Thanks for the help.

Yeah, I pretty much got the proof down but I was confused about the second part. I can't assume f is continuous judging from f inverse being continuous, so there's no way to prove that (X,T) is Hausdorff.

7. Nov 18, 2005

matt grime

You must give an example to demonstrate that it fails (it might n ot fail, there might be another way to prove it.. there isn't, as it is false, and a counter example exists, but just because one proof fails doesn't mean all proofs fail).

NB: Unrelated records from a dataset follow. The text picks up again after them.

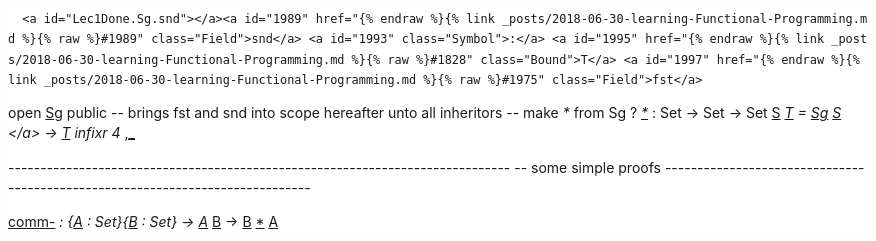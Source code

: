       <a id="Lec1Done.Sg.snd"></a><a id="1989" href="{% endraw %}{% link _posts/2018-06-30-learning-Functional-Programming.md %}{% raw %}#1989" class="Field">snd</a> <a id="1993" class="Symbol">:</a> <a id="1995" href="{% endraw %}{% link _posts/2018-06-30-learning-Functional-Programming.md %}{% raw %}#1828" class="Bound">T</a> <a id="1997" href="{% endraw %}{% link _posts/2018-06-30-learning-Functional-Programming.md %}{% raw %}#1975" class="Field">fst</a>
  <a id="2003" class="Keyword">open</a> <a id="2008" href="{% endraw %}{% link _posts/2018-06-30-learning-Functional-Programming.md %}{% raw %}#1815" class="Module">Sg</a> <a id="2011" class="Keyword">public</a> <a id="2018" class="Comment">-- brings fst and snd into scope hereafter unto all inheritors</a>
  <a id="2083" class="Comment">-- make _*_ from Sg ?</a>
  <a id="Lec1Done._*_"></a><a id="2107" href="{% endraw %}{% link _posts/2018-06-30-learning-Functional-Programming.md %}{% raw %}#2107" class="Function Operator">_*_</a> <a id="2111" class="Symbol">:</a> <a id="2113" class="PrimitiveType">Set</a> <a id="2117" class="Symbol">-&gt;</a> <a id="2120" class="PrimitiveType">Set</a> <a id="2124" class="Symbol">-&gt;</a> <a id="2127" class="PrimitiveType">Set</a>
  <a id="2133" href="{% endraw %}{% link _posts/2018-06-30-learning-Functional-Programming.md %}{% raw %}#2133" class="Bound">S</a> <a id="2135" href="{% endraw %}{% link _posts/2018-06-30-learning-Functional-Programming.md %}{% raw %}#2107" class="Function Operator">*</a> <a id="2137" href="{% endraw %}{% link _posts/2018-06-30-learning-Functional-Programming.md %}{% raw %}#2137" class="Bound">T</a> <a id="2139" class="Symbol">=</a> <a id="2141" href="{% endraw %}{% link _posts/2018-06-30-learning-Functional-Programming.md %}{% raw %}#1815" class="Record">Sg</a> <a id="2144" href="{% endraw %}{% link _posts/2018-06-30-learning-Functional-Programming.md %}{% raw %}#2133" class="Bound">S</a> <a id="2146" class="Symbol">\</a> <a id="2148" href="{% endraw %}{% link _posts/2018-06-30-learning-Functional-Programming.md %}{% raw %}#2148" class="Bound">_</a> <a id="2150" class="Symbol">-&gt;</a> <a id="2153" href="{% endraw %}{% link _posts/2018-06-30-learning-Functional-Programming.md %}{% raw %}#2137" class="Bound">T</a>
  <a id="2157" class="Keyword">infixr</a> <a id="2164" class="Number">4</a> <a id="2166" href="{% endraw %}{% link _posts/2018-06-30-learning-Functional-Programming.md %}{% raw %}#2107" class="Function Operator">_*_</a> <a id="2170" href="{% endraw %}{% link _posts/2018-06-30-learning-Functional-Programming.md %}{% raw %}#1898" class="InductiveConstructor Operator">_,_</a>



  <a id="2179" class="Comment">------------------------------------------------------------------------------</a>
  <a id="2260" class="Comment">-- some simple proofs</a>
  <a id="2284" class="Comment">------------------------------------------------------------------------------</a>

  <a id="Lec1Done.comm-*"></a><a id="2366" href="{% endraw %}{% link _posts/2018-06-30-learning-Functional-Programming.md %}{% raw %}#2366" class="Function">comm-*</a> <a id="2373" class="Symbol">:</a> <a id="2375" class="Symbol">{</a><a id="2376" href="{% endraw %}{% link _posts/2018-06-30-learning-Functional-Programming.md %}{% raw %}#2376" class="Bound">A</a> <a id="2378" class="Symbol">:</a> <a id="2380" class="PrimitiveType">Set</a><a id="2383" class="Symbol">}{</a><a id="2385" href="{% endraw %}{% link _posts/2018-06-30-learning-Functional-Programming.md %}{% raw %}#2385" class="Bound">B</a> <a id="2387" class="Symbol">:</a> <a id="2389" class="PrimitiveType">Set</a><a id="2392" class="Symbol">}</a> <a id="2394" class="Symbol">-&gt;</a> <a id="2397" href="{% endraw %}{% link _posts/2018-06-30-learning-Functional-Programming.md %}{% raw %}#2376" class="Bound">A</a> <a id="2399" href="{% endraw %}{% link _posts/2018-06-30-learning-Functional-Programming.md %}{% raw %}#2107" class="Function Operator">*</a> <a id="2401" href="{% endraw %}{% link _posts/2018-06-30-learning-Functional-Programming.md %}{% raw %}#2385" class="Bound">B</a> <a id="2403" class="Symbol">-&gt;</a> <a id="2406" href="{% endraw %}{% link _posts/2018-06-30-learning-Functional-Programming.md %}{% raw %}#2385" class="Bound">B</a> <a id="2408" href="{% endraw %}{% link _posts/2018-06-30-learning-Functional-Programming.md %}{% raw %}#2107" class="Function Operator">*</a> <a id="2410" href="{% endraw %}{% link _posts/2018-06-30-learning-Functional-Programming.md %}{% raw %}#2376" class="Bound">A</a>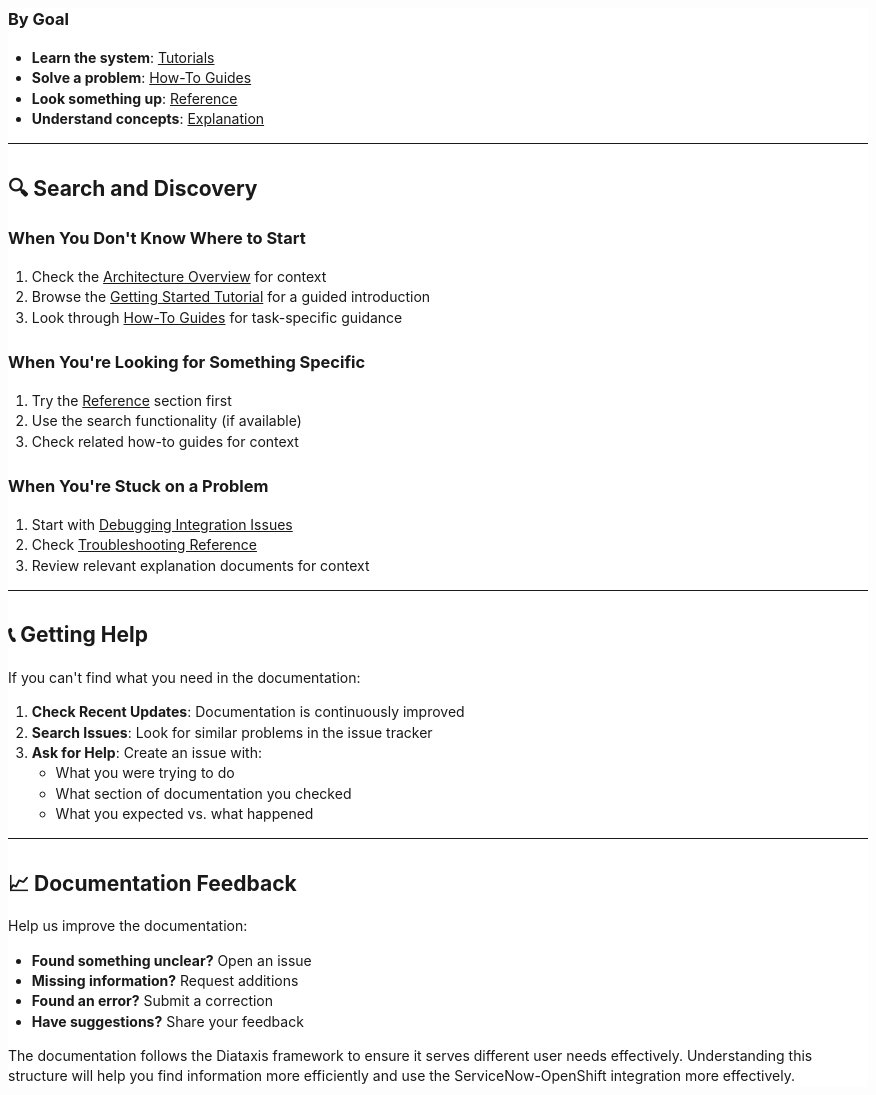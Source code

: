 ### By Goal
- **Learn the system**: [Tutorials](tutorials/)
- **Solve a problem**: [How-To Guides](how-to/)
- **Look something up**: [Reference](reference/)
- **Understand concepts**: [Explanation](explanation/)

---

## 🔍 Search and Discovery

### When You Don't Know Where to Start
1. Check the [Architecture Overview](explanation/architecture-overview.md) for context
2. Browse the [Getting Started Tutorial](tutorials/getting-started.md) for a guided introduction
3. Look through [How-To Guides](how-to/) for task-specific guidance

### When You're Looking for Something Specific
1. Try the [Reference](reference/) section first
2. Use the search functionality (if available)
3. Check related how-to guides for context

### When You're Stuck on a Problem
1. Start with [Debugging Integration Issues](how-to/debugging-integration-issues.md)
2. Check [Troubleshooting Reference](reference/troubleshooting-reference.md)
3. Review relevant explanation documents for context

---

## 📞 Getting Help

If you can't find what you need in the documentation:

1. **Check Recent Updates**: Documentation is continuously improved
2. **Search Issues**: Look for similar problems in the issue tracker
3. **Ask for Help**: Create an issue with:
   - What you were trying to do
   - What section of documentation you checked
   - What you expected vs. what happened

---

## 📈 Documentation Feedback

Help us improve the documentation:
- **Found something unclear?** Open an issue
- **Missing information?** Request additions
- **Found an error?** Submit a correction
- **Have suggestions?** Share your feedback

The documentation follows the Diataxis framework to ensure it serves different user needs effectively. Understanding this structure will help you find information more efficiently and use the ServiceNow-OpenShift integration more effectively.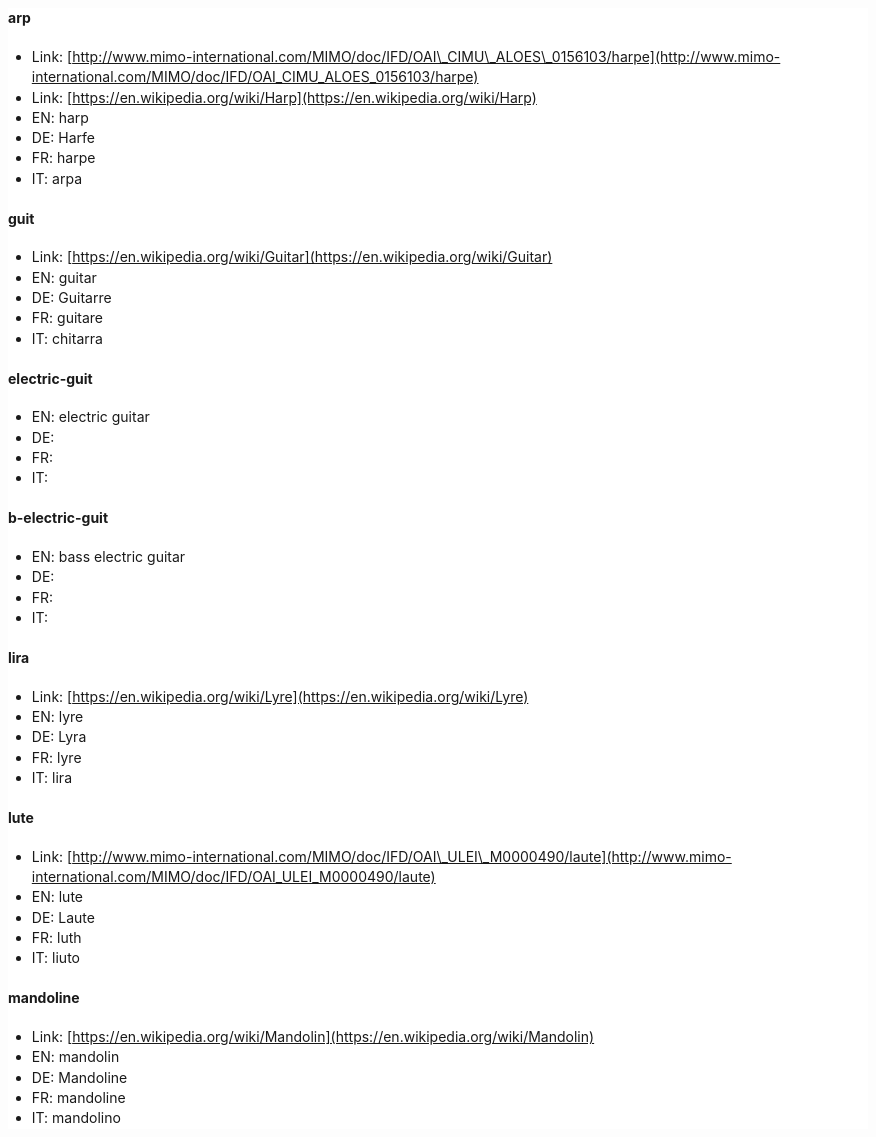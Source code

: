 #### arp

- Link: [http://www.mimo-international.com/MIMO/doc/IFD/OAI\_CIMU\_ALOES\_0156103/harpe](http://www.mimo-international.com/MIMO/doc/IFD/OAI_CIMU_ALOES_0156103/harpe)
- Link: [https://en.wikipedia.org/wiki/Harp](https://en.wikipedia.org/wiki/Harp)
- EN: harp
- DE: Harfe
- FR: harpe
- IT: arpa

#### guit

- Link: [https://en.wikipedia.org/wiki/Guitar](https://en.wikipedia.org/wiki/Guitar)
- EN: guitar
- DE: Guitarre
- FR: guitare
- IT: chitarra

#### electric-guit

- EN: electric guitar
- DE:
- FR:
- IT:

#### b-electric-guit

- EN: bass electric guitar
- DE:
- FR:
- IT:

#### lira

- Link: [https://en.wikipedia.org/wiki/Lyre](https://en.wikipedia.org/wiki/Lyre)
- EN: lyre
- DE: Lyra
- FR: lyre
- IT: lira

#### lute

- Link: [http://www.mimo-international.com/MIMO/doc/IFD/OAI\_ULEI\_M0000490/laute](http://www.mimo-international.com/MIMO/doc/IFD/OAI_ULEI_M0000490/laute)
- EN: lute
- DE: Laute
- FR: luth
- IT: liuto

#### mandoline

- Link: [https://en.wikipedia.org/wiki/Mandolin](https://en.wikipedia.org/wiki/Mandolin)
- EN: mandolin
- DE: Mandoline
- FR: mandoline
- IT: mandolino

If by 'got a proof down' for the first you meant the one you gave then it is wrong, as has been explained.

8. Nov 18, 2005

StatusX

Yea, sorry about that. I'm used to the more reasonable way of doing this, by showing that if there's a continuous function from X to Y, then X is Hausdorff if Y is.

9. Nov 18, 2005

Palindrom

So am I, to be honest. For some reason this exercise seems to be 'backwards'.

Edit: That's as long as the function is 1:1, of course.

Last edited: Nov 18, 2005